PFO [Personal Freedom Outreach] continues to investigate preacher Benny Hinn's claim that his father once was mayor of Jaffa, Israel (The Quarterly Journal, July-September 1992, pp. 1, 10-14).

That investigation has revealed that for a number of political and historical reasons, Costandi Hinn, a Jaffa-born Arab, could not have been mayor of an almost totally Jewish city. Jaffa technically did not exist after 1948 because it was merged with all-Jewish Tel Aviv forming one municipality called Tel Aviv-Jaffa. There was no city of Jaffa when Benny Hinn was born.

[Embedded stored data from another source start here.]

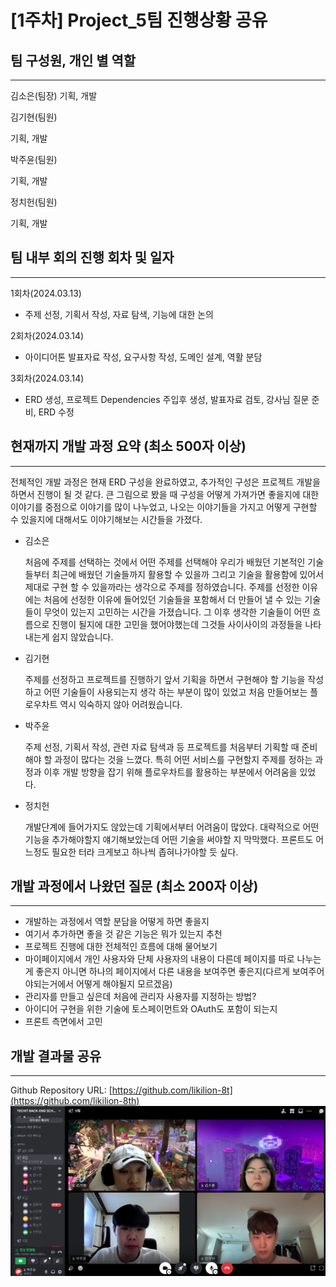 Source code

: # [1주차] Project_5팀 진행상황 공유

## 팀 구성원, 개인 별 역할

---

김소은(팀장)
기획, 개발

김기현(팀원)

기획, 개발

박주윤(팀원)

기획, 개발

정치헌(팀원)

기획, 개발

## 팀 내부 회의 진행 회차 및 일자

---

1회차(2024.03.13)

- 주제 선정, 기획서 작성, 자료 탐색, 기능에 대한 논의

2회차(2024.03.14)

- 아이디어톤 발표자료 작성, 요구사항 작성, 도메인 설계, 역활 분담

3회차(2024.03.14)

- ERD 생성, 프로젝트 Dependencies 주입후 생성, 발표자료 검토, 강사님 질문 준비, ERD 수정

## 현재까지 개발 과정 요약 (최소 500자 이상)

---
전체적인 개발 과정은 현재 ERD 구성을 완료하였고, 추가적인 구성은 프로젝트 개발을 하면서 진행이 될 것 같다. 큰 그림으로 봤을 때 구성을 어떻게 가져가면 좋을지에 대한 이야기를 
중점으로 이야기를 많이 나누었고, 나오는 이야기들을 가지고 어떻게 구현할 수 있을지에 대해서도 이야기해보는 시간들을 가졌다.

- 김소은

  처음에 주제를 선택하는 것에서 어떤 주제를 선택해야 우리가 배웠던 기본적인 기술들부터 최근에 배웠던 기술들까지 활용할 수 있을까 그리고 기술을 활용함에 있어서 제대로 구현 할 수 있을까라는 생각으로 주제를 정하였습니다. 주제를 선정한 이유에는 처음에 선정한 이유에 들어있던 기술들을 포함해서 더 만들어 낼 수 있는 기술들이 무엇이 있는지 고민하는 시간을 가졌습니다. 그 이후 생각한 기술들이 어떤 흐름으로 진행이 될지에 대한 고민을 했어야했는데 그것들 사이사이의 과정들을 나타내는게 쉽지 않았습니다.

- 김기현

  주제를 선정하고 프로젝트를 진행하기 앞서 기획을 하면서 구현해야 할 기능을 작성하고 어떤 기술들이 사용되는지 생각 하는 부분이 많이 있었고 처음 만들어보는 플로우차트 역시 익숙하지 않아 어려웠습니다.

- 박주윤

  주제 선정, 기획서 작성, 관련 자료 탐색과 등 프로젝트를 처음부터 기획할 때 준비해야 할 과정이 많다는 것을 느꼈다. 특히 어떤 서비스를 구현할지 주제를 정하는 과정과 이후 개발 방향을 잡기 위해 플로우차트를 활용하는 부분에서 어려움을 있었다.

- 정치헌

  개발단계에 들어가지도 않았는데 기획에서부터 어려움이 많았다. 대략적으로 어떤 기능을 추가해야할지 얘기해보았는데 어떤 기술을 써야할 지 막막했다. 프론트도 어느정도 필요한 터라 크게보고 하나씩 좁혀나가야할 듯 싶다.


## 개발 과정에서 나왔던 질문 (최소 200자 이상)

---

- 개발하는 과정에서 역할 분담을 어떻게 하면 좋을지
- 여기서 추가하면 좋을 것 같은 기능은 뭐가 있는지 추천
- 프로젝트 진행에 대한 전체적인 흐름에 대해 물어보기
- 마이페이지에서 개인 사용자와 단체 사용자의 내용이 다른데
  페이지를 따로 나누는게 좋은지 아니면 하나의 페이지에서 다른 내용을 보여주면 좋은지(다르게 보여주어야되는거에서 어떻게 해야될지 모르겠음)
- 관리자를 만들고 싶은데 처음에 관리자 사용자를 지정하는 방법?
- 아이디어 구현을 위한 기술에 토스페이먼트와 OAuth도 포함이 되는지
- 프론트 측면에서 고민

## 개발 결과물 공유

---

Github Repository URL: [https://github.com/likilion-8t](https://github.com/likilion-8th)
![image](../assets/weekly1.png)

This fact appears to be foreign to Hinn. In Chapter 2 of Good Morning, Holy Spirit, Hinn refers to Tel Aviv and Jaffa as separate cities. To the reader unfamiliar with the history of the two municipalities, Hinn adds to the confusion by writing: "During my childhood, the hundred thousand people of Jaffa had become engulfed by the exploding Jewish population of Tel Aviv to the north. Today the metropolis has the official name of Tel Aviv-Jaffa" (pg. 19). Indeed, Hinn needs a history lesson.

The facts demonstrate that there was no Jaffa when Hinn was born. The facts of the merger, which became formal and final in 1950 under Mayor israel Rokach, are readily available in numerous accounts of that period.

Zionism is about a Jewish state, not a binational one. Reading through The Journal of Palestinian Studies and Arabic newspapers readily shows that the Arab citizens of Israel are regarded as second-class and are tolerated as a despised minority, a fifth column and outsiders. They cannot, even in the wildest scenario, be part of the mainstream. They are viewed as a serious internal threat never to be trusted.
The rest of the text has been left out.